Aesthetically, Mad Men works quite well. The costumes are a beautiful rendition of 50’s and 60’s fashion; A-line skirts, shift dresses, tie-die and paisley prints, double breasted jackets and grey and navy pin stripe suits. The script is witty and interesting and, the acting is realistic and believable. The characters are well thought out, complicated and realistic in a sort of dream-like way. They seem to have this kind of third dimension of complexity that characters from other television series don’t. The protagonist Don Draper is the first character we see and it’s love at first sight for us as audience members. Don is witty and charming and has a sense of mystery about him; there’s something more going on underneath those green eyes, but what is it? Betty Draper is the perfect 1950’s housewife; attentive yet glamorous is the way she is portrayed in the first episode. She too hides more beneath the surface of her loving wife and mother persona. Peggy Olsen is a young, pretty yet conservative woman who lives in the suburbs and has just begun her new job as secretary to Don Draper at Sterling Cooper advertising agency. The first episode shows the beginning of Peggy’s journey of self-discovery which leads her down a very different path to what it first seems. Joan Holloway is the star attraction of the office at Sterling Cooper. She is beautiful, intelligent and she knows it and uses this to her advantage.

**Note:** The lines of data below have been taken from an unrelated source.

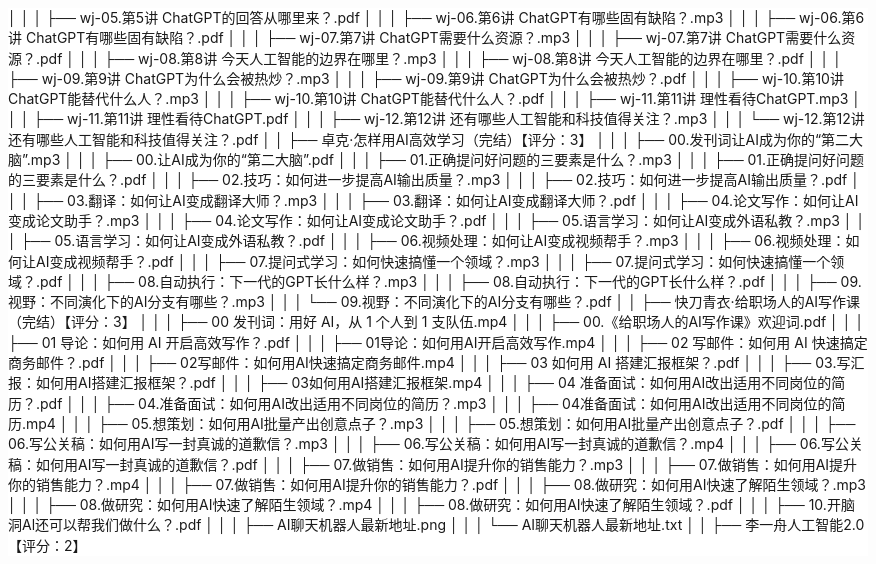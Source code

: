 │   │   │   ├── wj-05.第5讲 ChatGPT的回答从哪里来？.pdf
│   │   │   ├── wj-06.第6讲 ChatGPT有哪些固有缺陷？.mp3
│   │   │   ├── wj-06.第6讲 ChatGPT有哪些固有缺陷？.pdf
│   │   │   ├── wj-07.第7讲 ChatGPT需要什么资源？.mp3
│   │   │   ├── wj-07.第7讲 ChatGPT需要什么资源？.pdf
│   │   │   ├── wj-08.第8讲 今天人工智能的边界在哪里？.mp3
│   │   │   ├── wj-08.第8讲 今天人工智能的边界在哪里？.pdf
│   │   │   ├── wj-09.第9讲 ChatGPT为什么会被热炒？.mp3
│   │   │   ├── wj-09.第9讲 ChatGPT为什么会被热炒？.pdf
│   │   │   ├── wj-10.第10讲 ChatGPT能替代什么人？.mp3
│   │   │   ├── wj-10.第10讲 ChatGPT能替代什么人？.pdf
│   │   │   ├── wj-11.第11讲 理性看待ChatGPT.mp3
│   │   │   ├── wj-11.第11讲 理性看待ChatGPT.pdf
│   │   │   ├── wj-12.第12讲 还有哪些人工智能和科技值得关注？.mp3
│   │   │   └── wj-12.第12讲 还有哪些人工智能和科技值得关注？.pdf
│   │   ├── 卓克·怎样用AI高效学习（完结）【评分：3】
│   │   │   ├── 00.发刊词让AI成为你的“第二大脑”.mp3
│   │   │   ├── 00.让AI成为你的“第二大脑”.pdf
│   │   │   ├── 01.正确提问好问题的三要素是什么？.mp3
│   │   │   ├── 01.正确提问好问题的三要素是什么？.pdf
│   │   │   ├── 02.技巧：如何进一步提高AI输出质量？.mp3
│   │   │   ├── 02.技巧：如何进一步提高AI输出质量？.pdf
│   │   │   ├── 03.翻译：如何让AI变成翻译大师？.mp3
│   │   │   ├── 03.翻译：如何让AI变成翻译大师？.pdf
│   │   │   ├── 04.论文写作：如何让AI变成论文助手？.mp3
│   │   │   ├── 04.论文写作：如何让AI变成论文助手？.pdf
│   │   │   ├── 05.语言学习：如何让AI变成外语私教？.mp3
│   │   │   ├── 05.语言学习：如何让AI变成外语私教？.pdf
│   │   │   ├── 06.视频处理：如何让AI变成视频帮手？.mp3
│   │   │   ├── 06.视频处理：如何让AI变成视频帮手？.pdf
│   │   │   ├── 07.提问式学习：如何快速搞懂一个领域？.mp3
│   │   │   ├── 07.提问式学习：如何快速搞懂一个领域？.pdf
│   │   │   ├── 08.自动执行：下一代的GPT长什么样？.mp3
│   │   │   ├── 08.自动执行：下一代的GPT长什么样？.pdf
│   │   │   ├── 09.视野：不同演化下的AI分支有哪些？.mp3
│   │   │   └── 09.视野：不同演化下的AI分支有哪些？.pdf
│   │   ├── 快刀青衣·给职场人的AI写作课（完结）【评分：3】
│   │   │   ├── 00 发刊词：用好 AI，从 1 个人到 1 支队伍.mp4
│   │   │   ├── 00.《给职场人的AI写作课》欢迎词.pdf
│   │   │   ├── 01 导论：如何用 AI 开启高效写作？.pdf
│   │   │   ├── 01导论：如何用AI开启高效写作.mp4
│   │   │   ├── 02 写邮件：如何用 AI 快速搞定商务邮件？.pdf
│   │   │   ├── 02写邮件：如何用AI快速搞定商务邮件.mp4
│   │   │   ├── 03 如何用 AI 搭建汇报框架？.pdf
│   │   │   ├── 03.写汇报：如何用AI搭建汇报框架？.pdf
│   │   │   ├── 03如何用AI搭建汇报框架.mp4
│   │   │   ├── 04 准备面试：如何用AI改出适用不同岗位的简历？.pdf
│   │   │   ├── 04.准备面试：如何用AI改出适用不同岗位的简历？.mp3
│   │   │   ├── 04准备面试：如何用AI改出适用不同岗位的简历.mp4
│   │   │   ├── 05.想策划：如何用AI批量产出创意点子？.mp3
│   │   │   ├── 05.想策划：如何用AI批量产出创意点子？.pdf
│   │   │   ├── 06.写公关稿：如何用AI写一封真诚的道歉信？.mp3
│   │   │   ├── 06.写公关稿：如何用AI写一封真诚的道歉信？.mp4
│   │   │   ├── 06.写公关稿：如何用AI写一封真诚的道歉信？.pdf
│   │   │   ├── 07.做销售：如何用AI提升你的销售能力？.mp3
│   │   │   ├── 07.做销售：如何用AI提升你的销售能力？.mp4
│   │   │   ├── 07.做销售：如何用AI提升你的销售能力？.pdf
│   │   │   ├── 08.做研究：如何用AI快速了解陌生领域？.mp3
│   │   │   ├── 08.做研究：如何用AI快速了解陌生领域？.mp4
│   │   │   ├── 08.做研究：如何用AI快速了解陌生领域？.pdf
│   │   │   ├── 10.开脑洞Al还可以帮我们做什么？.pdf
│   │   │   ├── AI聊天机器人最新地址.png
│   │   │   └── AI聊天机器人最新地址.txt
│   │   ├── 李一舟人工智能2.0【评分：2】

This episode alone raises many moral issues and dilemmas and exploring these issues is really what the series is about. Mad Men is a man’s world, a world where women are objectified and are lower in the social and workplace hierarchy than men. Characters like Joan Holloway and Peggy Olsen are depictions of the different ways women dealt with the way they were treated by men. Joan uses it to her advantage, using her looks to get where she wants in her career and the rest of her life. Peggy seems to be more conservative in her approach to life in the first episode. She seems quite uncomfortable at the many remarks from her co-workers on her first day Sterling Cooper about her body and image. She comes across as innocent and naive in the beginning; however the first episode gives us a hint that there is something more to Peggy after she is shown at a doctor’s clinic asking for a prescription for contraceptive pills without being married.
Don Draper seems to be a pure and good man at first. The first episode depicts Draper in bed with a woman. The two seem to know each other quite well and it is suggested that this ‘relationship’ has been going on for a while. This scene doesn’t seem to be of any significance until the very last scene of the episode where it is revealed that Draper is in fact married with two children. And so the many layers of the complicated Don Draper begin to be revealed.

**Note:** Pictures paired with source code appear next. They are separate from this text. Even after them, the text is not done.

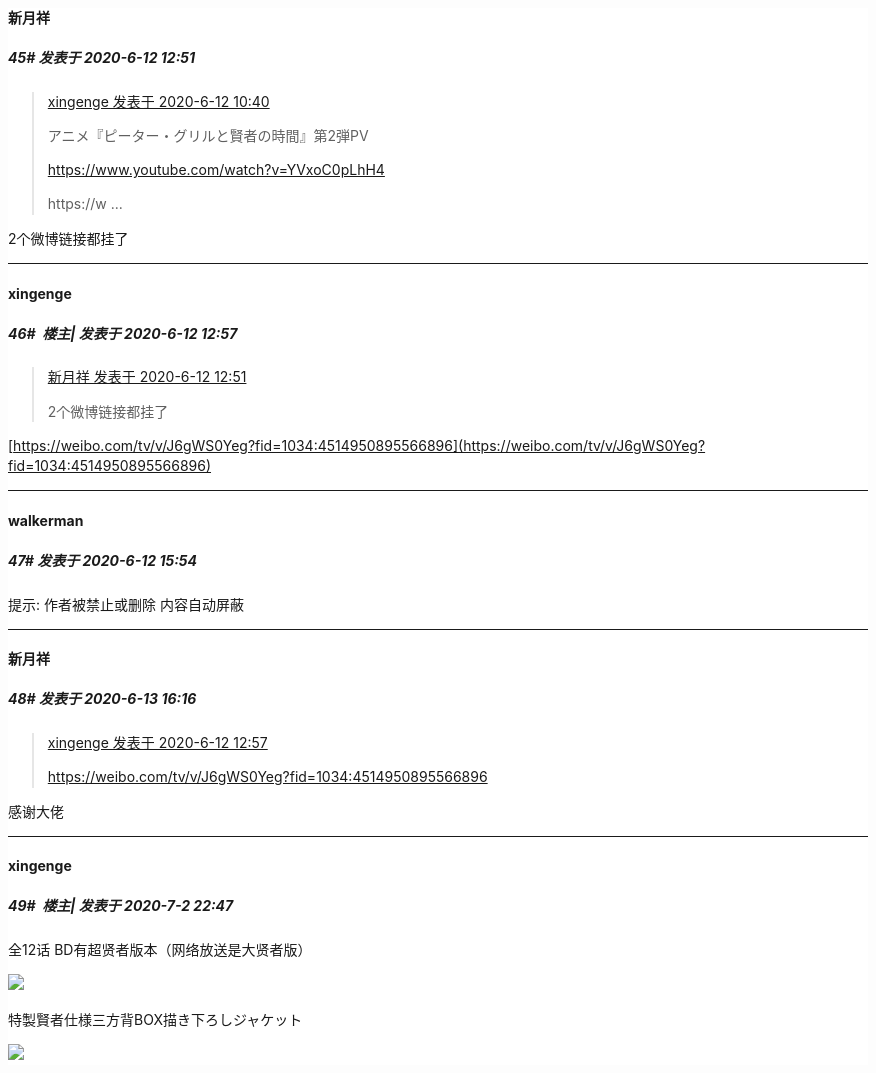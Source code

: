 ####  新月祥  
##### 45#       发表于 2020-6-12 12:51

<blockquote><a href="httphttps://bbs.saraba1st.com/2b/forum.php?mod=redirect&amp;goto=findpost&amp;pid=47775010&amp;ptid=1907931" target="_blank">xingenge 发表于 2020-6-12 10:40</a>

アニメ『ピーター・グリルと賢者の時間』第2弾PV

https://www.youtube.com/watch?v=YVxoC0pLhH4

https://w ...</blockquote>
2个微博链接都挂了

*****

####  xingenge  
##### 46#         楼主| 发表于 2020-6-12 12:57

<blockquote><a href="httphttps://bbs.saraba1st.com/2b/forum.php?mod=redirect&amp;goto=findpost&amp;pid=47776780&amp;ptid=1907931" target="_blank">新月祥 发表于 2020-6-12 12:51</a>

2个微博链接都挂了</blockquote>
[https://weibo.com/tv/v/J6gWS0Yeg?fid=1034:4514950895566896](https://weibo.com/tv/v/J6gWS0Yeg?fid=1034:4514950895566896)

*****

####  walkerman  
##### 47#       发表于 2020-6-12 15:54

提示: 作者被禁止或删除 内容自动屏蔽

*****

####  新月祥  
##### 48#       发表于 2020-6-13 16:16

<blockquote><a href="httphttps://bbs.saraba1st.com/2b/forum.php?mod=redirect&amp;goto=findpost&amp;pid=47776855&amp;ptid=1907931" target="_blank">xingenge 发表于 2020-6-12 12:57</a>

https://weibo.com/tv/v/J6gWS0Yeg?fid=1034:4514950895566896</blockquote>
感谢大佬

*****

####  xingenge  
##### 49#         楼主| 发表于 2020-7-2 22:47

全12话 BD有超贤者版本（网络放送是大贤者版）

<img src="https://files.catbox.moe/8vhvuf.jpg" referrerpolicy="no-referrer">

特製賢者仕様三方背BOX描き下ろしジャケット

<img src="https://files.catbox.moe/wvgkeo.jpg" referrerpolicy="no-referrer">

Somehow we are made to feel sympathetic towards most of the main characters in Mad Men, even when they are in the wrong. This is the beauty of Mad Men. Nothing is black and white; there are many grey areas in the moral issues that are brought up. These grey areas create a more realistic representation of life which may be the reason why the series has been so successful. Although it is set more than six decades ago, most of the moral issues that are explored within the series are relevant to audiences today. Mad Men’s “Smoke gets in your eye” is a delight to watch from start to finish. It poses many questions and which are yet to be answered by the end of the episode which urges you to keep watching. It has been quite a while since a series has intrigued me so much.